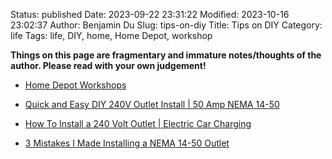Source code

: Status: published
Date: 2023-09-22 23:31:22
Modified: 2023-10-16 23:02:37
Author: Benjamin Du
Slug: tips-on-diy
Title: Tips on DIY
Category: life
Tags: life, DIY, home, Home Depot, workshop

**Things on this page are fragmentary and immature notes/thoughts of the author. Please read with your own judgement!**

- [Home Depot Workshops](https://www.homedepot.com/workshops/#change_store)

- [Quick and Easy DIY 240V Outlet Install | 50 Amp NEMA 14-50](https://www.youtube.com/watch?v=F3yGUZv36gs)

- [How To Install a 240 Volt Outlet | Electric Car Charging](https://www.youtube.com/watch?v=tBxGo0qveNs)

- [3 Mistakes I Made Installing a NEMA 14-50 Outlet](https://www.youtube.com/watch?v=CTT0mkVq-8s)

WHAT IS EXPECTED -
Which of the lines above hold the word "https"? Copy each one.

REPLY -
- [Home Depot Workshops](https://www.homedepot.com/workshops/#change_store)
- [Quick and Easy DIY 240V Outlet Install | 50 Amp NEMA 14-50](https://www.youtube.com/watch?v=F3yGUZv36gs)
- [How To Install a 240 Volt Outlet | Electric Car Charging](https://www.youtube.com/watch?v=tBxGo0qveNs)
- [3 Mistakes I Made Installing a NEMA 14-50 Outlet](https://www.youtube.com/watch?v=CTT0mkVq-8s)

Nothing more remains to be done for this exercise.